The first tree was planted Monday in the Northern Zone during a ceremony at the “La Loma” farm in the Nataniel Arias Murillo Professional Technical College in Aguas Zarcas.
“I am deeply grateful to the Government of Germany, through Ambassador Martina Nibbeling, for the adoption and donation of these 10,000 trees, which will positively impact not only the ecosystems of the cantons of San Carlos, Guatuso and Upala but also the students and women beneficiaries, through four eco-forests that will make up the Friendship Route of Germany and Costa Rica,” replied the Vice President of the Republic, Epsy Campbell.
Costa Rica’s “Huella del Futuro” campaign had the goal of planting 200,000 trees in nine northern cantons by September 2021. So far, 172,000 trees have been planted, thanks in part to previous contributions from the German Cooperation Agency for Development (GIZ), the European Union (EU) and the Central American Commission for Environment and Development (CCAD).
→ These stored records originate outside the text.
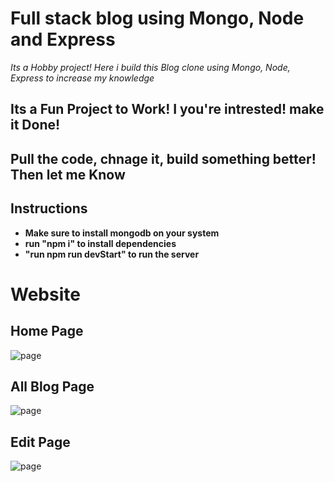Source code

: # Full stack blog using Mongo, Node and Express

*Its a Hobby project! Here i build this Blog clone using Mongo, Node, Express to increase my knowledge*

## Its a Fun Project to Work! I you're intrested! make it Done! 
## Pull the code, chnage it, build something better! Then let me Know
## Instructions
* **__Make sure to install mongodb on your system__**
* **__run "npm i" to install dependencies__**
* **__"run npm run devStart" to run the server__**

# **Website**


## Home Page
<img src="https://github.com/Rasla-Dev/MEN_stack_blog_app/blob/main/final/Home.png?raw=true" alt="page">

## All Blog Page

<img src="https://github.com/Rasla-Dev/MEN_stack_blog_app/blob/main/final/All.png?raw=true" alt="page">

## Edit Page
<img src="https://github.com/Rasla-Dev/MEN_stack_blog_app/blob/main/final/Edit.png?raw=true" alt="page">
When the program was launched, Vice Presidency Epsy Campbell said it symbolized a “great moment to leave an indelible and sustainable footprint” on the world.
“Together, we can address the challenges we currently face as humanity, such as the mass extinction of species, the climate crisis, the need for an inclusive economic recovery after the impact of the COVID-19 pandemic, as well as the empowerment and autonomy of women,” Campbell said.
Costa Rica hopes to plan and maintain 65,000 fruit and flower trees lining public roads; 120,000 trees for timber; and 15,000 trees in secondary forests. All will be native tree species. The project will also generate 200 jobs, according to the National Forestry Financing Fund (FONAFIFO).
Those interested in donating or tracking the campaign’s progress can do so at huelladelfuturo.cr.
“Huella del Futuro” also suggests volunteer opportunities for those interested in conservation work and allows Costa Ricans to register their own reforestation projects that could benefit from additional visibility.
FONAFIFO, the Environment Ministry and the Tourism Board also recently launched an online tool allowing visitors to calculate and offset the carbon emissions created by their travel.
Today, about 57% of Costa Rica is considered to be under forest cover, a figure that has doubled since the country began efforts to combat deforestation in the 1990s.